INFORMATION PROVIDED Start Marker
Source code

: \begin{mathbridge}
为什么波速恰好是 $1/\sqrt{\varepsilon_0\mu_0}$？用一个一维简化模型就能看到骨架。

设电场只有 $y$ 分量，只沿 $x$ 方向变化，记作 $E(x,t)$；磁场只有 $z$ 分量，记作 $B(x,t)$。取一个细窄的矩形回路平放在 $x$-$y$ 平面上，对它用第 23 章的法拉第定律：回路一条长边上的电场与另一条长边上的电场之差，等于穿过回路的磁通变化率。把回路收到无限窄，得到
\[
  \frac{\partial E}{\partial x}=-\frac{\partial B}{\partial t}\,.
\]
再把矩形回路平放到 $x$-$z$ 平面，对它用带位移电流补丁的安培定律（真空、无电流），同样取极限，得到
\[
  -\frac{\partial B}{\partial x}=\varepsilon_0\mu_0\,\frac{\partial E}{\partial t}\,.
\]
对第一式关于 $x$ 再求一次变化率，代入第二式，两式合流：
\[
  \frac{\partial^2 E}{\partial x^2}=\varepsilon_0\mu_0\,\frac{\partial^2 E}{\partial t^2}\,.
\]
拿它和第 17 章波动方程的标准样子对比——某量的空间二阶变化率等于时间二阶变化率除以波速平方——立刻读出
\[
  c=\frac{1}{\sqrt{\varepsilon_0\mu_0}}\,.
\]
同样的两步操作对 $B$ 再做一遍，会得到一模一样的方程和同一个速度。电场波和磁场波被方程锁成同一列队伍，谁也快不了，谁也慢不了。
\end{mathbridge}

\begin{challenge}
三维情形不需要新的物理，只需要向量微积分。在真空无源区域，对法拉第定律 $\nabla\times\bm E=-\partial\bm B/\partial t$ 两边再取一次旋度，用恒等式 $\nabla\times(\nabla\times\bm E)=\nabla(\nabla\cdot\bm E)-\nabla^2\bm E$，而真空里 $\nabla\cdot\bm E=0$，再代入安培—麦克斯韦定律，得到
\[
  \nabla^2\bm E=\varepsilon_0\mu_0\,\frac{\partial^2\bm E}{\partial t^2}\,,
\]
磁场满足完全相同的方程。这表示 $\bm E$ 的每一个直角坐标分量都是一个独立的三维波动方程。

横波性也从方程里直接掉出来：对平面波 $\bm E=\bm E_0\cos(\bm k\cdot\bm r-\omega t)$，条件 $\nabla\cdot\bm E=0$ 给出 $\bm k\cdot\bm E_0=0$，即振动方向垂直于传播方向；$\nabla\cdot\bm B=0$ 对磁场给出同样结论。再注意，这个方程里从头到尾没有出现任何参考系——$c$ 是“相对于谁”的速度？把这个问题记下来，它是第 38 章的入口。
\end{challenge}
INFORMATION PROVIDED End Marker
INFORMATION PROVIDED Start Marker
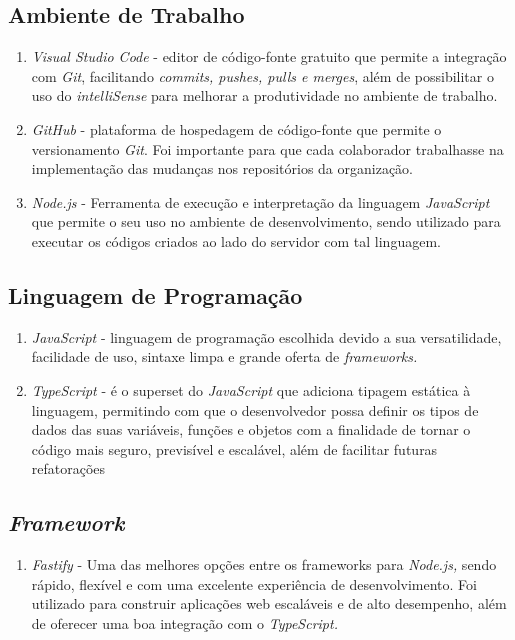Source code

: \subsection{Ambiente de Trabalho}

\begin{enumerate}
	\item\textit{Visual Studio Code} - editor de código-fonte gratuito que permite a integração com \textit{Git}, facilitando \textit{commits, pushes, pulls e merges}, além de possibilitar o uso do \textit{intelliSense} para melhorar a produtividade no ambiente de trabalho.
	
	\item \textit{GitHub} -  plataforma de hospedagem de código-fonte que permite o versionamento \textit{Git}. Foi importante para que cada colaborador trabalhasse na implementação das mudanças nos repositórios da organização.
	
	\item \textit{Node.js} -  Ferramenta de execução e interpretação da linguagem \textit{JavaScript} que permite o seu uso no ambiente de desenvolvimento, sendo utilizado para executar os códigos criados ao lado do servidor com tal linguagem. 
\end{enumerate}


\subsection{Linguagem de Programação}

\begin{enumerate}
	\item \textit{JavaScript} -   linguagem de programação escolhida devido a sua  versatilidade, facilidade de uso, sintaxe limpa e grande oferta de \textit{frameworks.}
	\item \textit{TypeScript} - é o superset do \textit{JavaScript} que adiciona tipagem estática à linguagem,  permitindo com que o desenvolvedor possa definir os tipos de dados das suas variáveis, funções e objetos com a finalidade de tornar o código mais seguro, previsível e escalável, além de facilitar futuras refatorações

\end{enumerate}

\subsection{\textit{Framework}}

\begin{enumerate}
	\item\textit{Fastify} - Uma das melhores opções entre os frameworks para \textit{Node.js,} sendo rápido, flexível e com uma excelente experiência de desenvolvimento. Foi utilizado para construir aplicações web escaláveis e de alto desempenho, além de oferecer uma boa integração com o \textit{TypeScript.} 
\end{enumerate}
INFORMATION PROVIDED End Marker
▸ WHAT YOU ARE ASKED TO DO
Return each line from the data where the string "utilizado" can be found.

▸ RESPONSE AREA
	\item \textit{Node.js} -  Ferramenta de execução e interpretação da linguagem \textit{JavaScript} que permite o seu uso no ambiente de desenvolvimento, sendo utilizado para executar os códigos criados ao lado do servidor com tal linguagem. 
	\item\textit{Fastify} - Uma das melhores opções entre os frameworks para \textit{Node.js,} sendo rápido, flexível e com uma excelente experiência de desenvolvimento. Foi utilizado para construir aplicações web escaláveis e de alto desempenho, além de oferecer uma boa integração com o \textit{TypeScript.} 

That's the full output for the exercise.